Donnant accès à l’intérieur ou l’extérieur par un simple mouvement de chaises, la configuration de l’appartement d’Eddie se transforme tout aussi aisément en lieu de travail. Pendant près de deux heures, la grande complicité qui unit le trio vedette du spectacle s’observe sur une scène presque vide. Enchaînant les répliques assez rapidement, les comédiens gardent le public en alerte. Effectuant une montée dramatique des plus poignantes, François Papineau offre un Eddie à la fois attachant et effrayant qui ne manque pas d’aplomb. Face à lui, les deux femmes sont, tout simplement, pétillantes. D’une part, Guérin émeut dans son rôle d’épouse fidèle dont le souhait de satisfaire son monde finit par l’anéantir. Puis, Mylène St-Sauveur, celle qui avait impressionné la galerie dans Le journal d’Anne Frank trois ans auparavant, ravit encore, incarnant l’innocence de manière tout à fait crédible. D’ailleurs, les costumes de Marc Sénécal cernent les caractères de chaque personnage avec justesse. Les teintes grisâtres des vêtements ouvriers permettent un contraste intéressant avec la garde-robe un peu plus colorée des deux femmes. Mention spéciale pour l’allure flamboyante du jeune Rodolpho qui se distingue du lot. Interprétant ce blondinet avec passion, Frédérick Tremblay étonne.
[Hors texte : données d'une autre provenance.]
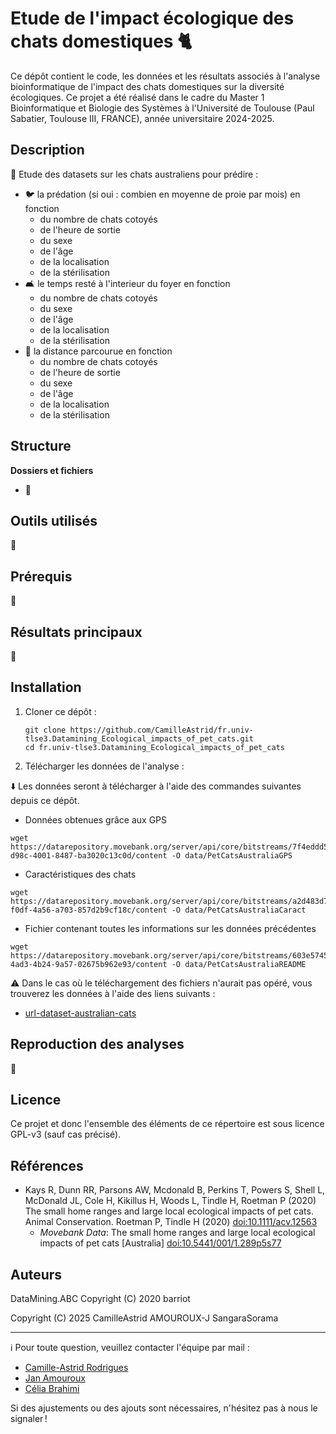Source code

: # Etude de l'impact écologique des chats domestiques 🐈

Ce dépôt contient le code, les données et les résultats associés à l'analyse bioinformatique de l'impact des chats domestiques sur la diversité écologiques. Ce projet a été réalisé dans le cadre du Master 1 Bioinformatique et Biologie des Systèmes à l'Université de Toulouse (Paul Sabatier, Toulouse III, FRANCE), année universitaire 2024-2025.

## Description
:construction:
Etude des datasets sur les chats australiens pour prédire :
* 🐦 la prédation (si oui : combien en moyenne de proie par mois) en fonction
  * du nombre de chats cotoyés
  * de l'heure de sortie
  * du sexe
  * de l'âge
  * de la localisation
  * de la stérilisation
* 🛋️ le temps resté à l'interieur du foyer en fonction
  * du nombre de chats cotoyés
  * du sexe
  * de l'âge
  * de la localisation
  * de la stérilisation
* 🏃 la distance parcourue en fonction
  * du nombre de chats cotoyés
  * de l'heure de sortie
  * du sexe
  * de l'âge
  * de la localisation
  * de la stérilisation

## Structure
**Dossiers et fichiers**
* :construction:

## Outils utilisés
:construction:

## Prérequis
:construction:

## Résultats principaux
:construction:

## Installation

1. Cloner ce dépôt :
   ```
   git clone https://github.com/CamilleAstrid/fr.univ-tlse3.Datamining_Ecological_impacts_of_pet_cats.git
   cd fr.univ-tlse3.Datamining_Ecological_impacts_of_pet_cats
   ```
2. Télécharger les données de l'analyse :

 ⬇️ Les données seront à télécharger à l'aide des commandes suivantes depuis ce dépôt.
  
   * Données obtenues grâce aux GPS
   ```
   wget https://datarepository.movebank.org/server/api/core/bitstreams/7f4eddd5-d98c-4001-8487-ba3020c13c0d/content -O data/PetCatsAustraliaGPS
   ```
   * Caractéristiques des chats
   ```
   wget https://datarepository.movebank.org/server/api/core/bitstreams/a2d483d7-f0df-4a56-a703-857d2b9cf18c/content -O data/PetCatsAustraliaCaract
   ```
   * Fichier contenant toutes les informations sur les données précédentes
   ```
   wget https://datarepository.movebank.org/server/api/core/bitstreams/603e5745-4ad3-4b24-9a57-02675b962e93/content -O data/PetCatsAustraliaREADME
   ```
:warning: Dans le cas où le téléchargement des fichiers n'aurait pas opéré, vous trouverez les données à l'aide des liens suivants :
* [url-dataset-australian-cats](https://datarepository.movebank.org/entities/datapackage/0a9bcb2a-f031-42e7-8027-a87c09b30804)

## Reproduction des analyses
:construction:

## Licence
Ce projet et donc l'ensemble des éléments de ce répertoire est sous licence GPL-v3 (sauf cas précisé).

## Références
* Kays R, Dunn RR, Parsons AW, Mcdonald B, Perkins T, Powers S, Shell L, McDonald JL, Cole H, Kikillus H, Woods L, Tindle H, Roetman P (2020) The small home ranges and large local ecological impacts of pet cats. Animal Conservation. Roetman P, Tindle H (2020) [doi:10.1111/acv.12563](https://zslpublications.onlinelibrary.wiley.com/doi/10.1111/acv.12563)
   * *Movebank Data*: The small home ranges and large local ecological impacts of pet cats [Australia] [doi:10.5441/001/1.289p5s77](https://datarepository.movebank.org/entities/datapackage/0a9bcb2a-f031-42e7-8027-a87c09b30804)

## Auteurs

DataMining.ABC
Copyright (C) 2020  barriot

Copyright (C) 2025 CamilleAstrid AMOUROUX-J SangaraSorama

---
ℹ️ Pour toute question, veuillez contacter l'équipe par mail :
* [Camille-Astrid Rodrigues](mailto:camilleastrid.cr@gmail.com)
* [Jan Amouroux](mailto:jan.amouroux@univ-tlse3.fr)
* [Célia Brahimi](mailto:celia.brahimi@univ-tlse3.fr)
  
Si des ajustements ou des ajouts sont nécessaires, n'hésitez pas à nous le signaler !
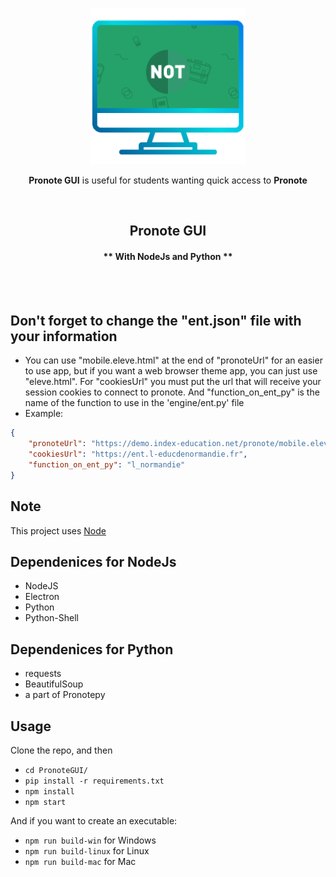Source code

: <p align="center"><img width="250" alt="Pronote GUI" src="gui/images/icon.png"></a></p>
<p align="center"><strong>Pronote GUI</strong> is useful for students wanting quick access to <strong>Pronote</strong></p>
<br/>


<h2 align="center">Pronote GUI</h2>

<h4 align="center">** With NodeJs and Python **</h4>
<br/>
<br/>

## Don't forget to change the "ent.json" file with your information


- You can use "mobile.eleve.html" at the end of "pronoteUrl" for an easier to use app, but if you want a web browser theme app, you can just use "eleve.html". For "cookiesUrl" you must put the url that will receive your session cookies to connect to pronote. And "function_on_ent_py" is the name of the function to use in the 'engine/ent.py' file
- Example:

```json
{
    "pronoteUrl": "https://demo.index-education.net/pronote/mobile.eleve.html",
    "cookiesUrl": "https://ent.l-educdenormandie.fr",
    "function_on_ent_py": "l_normandie"
}
```

## Note

This project uses [Node](https://nodejs.org/en/download/)

## Dependenices for NodeJs

- NodeJS
- Electron   
- Python
- Python-Shell

## Dependenices for Python

- requests
- BeautifulSoup  
- a part of Pronotepy

## Usage

Clone the repo, and then

- `cd PronoteGUI/`
- `pip install -r requirements.txt`
- `npm install`
- `npm start`

And if you want to create an executable:

- `npm run build-win` for Windows
- `npm run build-linux` for Linux
- `npm run build-mac` for Mac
De manière générale, le rire est au rendez-vous. Les acteurs se plaisent à varier le ton ou à échanger des regards pour divertir l’auditoire. Cette orientation vers un jeu plus comique peut, tout de même, paraître hors propos sachant que Miller n’écrivait pas pour faire rire… Était-ce un désir de faire redécouvrir l’auteur aux fins connaisseurs tout en suscitant l’intérêt des quelques curieux ? Quoi qu’il en soit, la musique de Jorane excellait, malgré tout, pour ramener la tension. Appuyant souvent les propos du narrateur, celle-ci amplifiait l’impuissance qui se lisait dans le visage de Doucet. Dommage que celui-ci n’ait pu livrer son personnage avec autant d’émotions que ses collègues. Soutenant également des instants sans paroles, la trame sonore impose un rythme plus lent qui maintient agréablement le suspense. Au dénouement, l’arrivée des inspecteurs en voiture surprend, soulignant encore le travail des concepteurs.
Bien que sa vision de Vu du pont encourage peut-être plus à rire qu’à réfléchir, Lorraine Pintal réussit, tout de même, à unir les forces d’ici pour faire rayonner le génie d’ailleurs.